Мой пульс резко участился. Я обнял Инну со спины, привлёк к себе, поцеловал в шею. Ладони будто сами скользнули под тонкую футболку. Я задыхался, а девушка простонала:
– Не-ет, Мишенька… Я ещё не готова!
Инна повернулась ко мне лицом алее мака и обняла за шею, зацеловывая мои губы, а я медленно-медленно остывал.
– Это Ритка насоветовала так сказать… – пробормотала девушка, стесняясь. – Ну что… не готова. Да нет, правда… Не получается у меня, чтобы… чтобы сразу, понимаешь?
– Понимаю, – улыбнулся я, восхищаясь Сулимой.
– Ты не обижаешься, что я… вот такая?
– Не-а. Ты именно такая, какой должна быть!
Инна поцеловала меня и долго не отрывала губ. А потом сказала срывающимся голосом:
– Ты подожди немножечко, ладно? Ладно, Мишенька?
– Ладно, – улыбнулся я. – Подожду.
В густеющих сумерках Бруно чувствовал себя мелким включением, пузырьком архейского воздуха, затерявшегося в глубине тёмно-синего сапфира.
В потёмках всё выглядело не так, как днём, – бетонный забор автобазы чудился неодолимой крепостной стеной, а та дыра между плит… Где она?
Продираясь сквозь заросли бурьяна, Хинкис совершенно случайно углядел искомую щель – и протиснулся на охраняемую территорию. Собак тут не держали, проверено.

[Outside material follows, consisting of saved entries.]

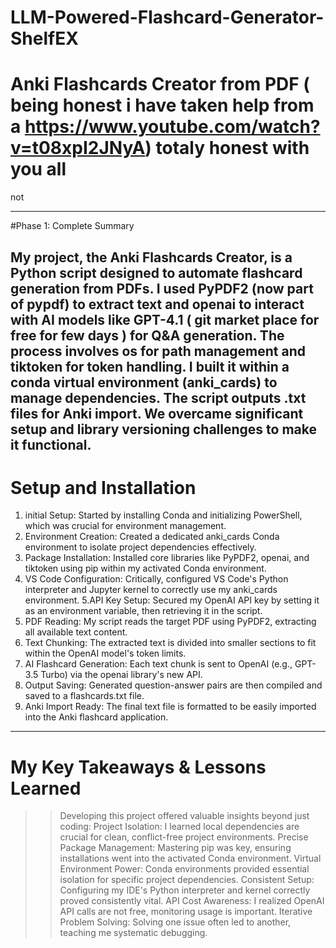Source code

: ﻿# LLM-Powered-Flashcard-Generator-ShelfEX
# Anki Flashcards Creator from PDF  ( being honest i have taken help from a https://www.youtube.com/watch?v=t08xpI2JNyA) totaly honest with  you all 
not

------------------------------------------------------------ 
#Phase 1: Complete Summary

My project, the Anki Flashcards Creator, is a Python script designed to automate flashcard generation from PDFs. I used PyPDF2 (now part of pypdf) to extract text and openai to interact with AI models like GPT-4.1 ( git market place for free for few days )  for Q&A generation. The process involves os for path management and tiktoken for token handling. I built it within a conda virtual environment (anki_cards) to manage dependencies. The script outputs .txt files for Anki import. We overcame significant setup and library versioning challenges to make it functional.
-------------------------------------------------------------------------------------------------
# Setup and Installation
1. initial Setup: Started by installing Conda and initializing PowerShell, which was crucial for environment management.
2. Environment Creation: Created a dedicated anki_cards Conda environment to isolate project dependencies effectively.
3. Package Installation: Installed core libraries like PyPDF2, openai, and tiktoken using pip within my activated Conda environment.
4. VS Code Configuration: Critically, configured VS Code's Python interpreter and Jupyter kernel to correctly use my anki_cards environment.
5.API Key Setup: Secured my OpenAI API key by setting it as an environment variable, then retrieving it in the script.
6. PDF Reading: My script reads the target PDF using PyPDF2, extracting all available text content.
7. Text Chunking: The extracted text is divided into smaller sections to fit within the OpenAI model's token limits.
8. AI Flashcard Generation: Each text chunk is sent to OpenAI (e.g., GPT-3.5 Turbo) via the openai library's new API.
9. Output Saving: Generated question-answer pairs are then compiled and saved to a flashcards.txt file.
10. Anki Import Ready: The final text file is formatted to be easily imported into the Anki flashcard application.
--------------------------------------------------------------------------------------------------
# My Key Takeaways & Lessons Learned
>> Developing this project offered valuable insights beyond just coding:
>> Project Isolation: I learned local dependencies are crucial for clean, conflict-free project environments.
>> Precise Package Management: Mastering pip was key, ensuring installations went into the activated Conda environment.
>> Virtual Environment Power: Conda environments provided essential isolation for specific project dependencies.
>> Consistent Setup: Configuring my IDE's Python interpreter and kernel correctly proved consistently vital.
>> API Cost Awareness: I realized OpenAI API calls are not free, monitoring usage is important.
>> Iterative Problem Solving: Solving one issue often led to another, teaching me systematic debugging.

Озираясь, психолог двинулся вдоль линейки грузовиков, выстроившихся у трубы теплотрассы – зимой она греет дизели озябших «КрАЗов».
Замерев, Бруно прислушался. Нет, показалось…
Под сторожку приспособили старый вагончик на спущенных шинах, приткнувшийся у ворот. Когда-то его гоняли с собой маляры-штукатуры, греясь в холода на стройках, а нынче тут пост охраны…
Внезапно дверь вагончика распахнулась, выпуская наружу слабый свет, и на пороге застыл крупный широкоплечий парень. Лица его не было видно, просто чёрный силуэт, но Хинкис рискнул-таки.
– Здравствуй, Хаим Гамлиэль, – насмешливо поздоровался он.
Фигура в проёме дверей замерла, слушая голос из темноты.
– Знаю, знаю, – продолжил Бруно, – ныне ты у нас глухонемой Фима Вайнштейн из Биробиджана! А вот мне интересно, Ефима с Давидом вы замочили? Или они сами?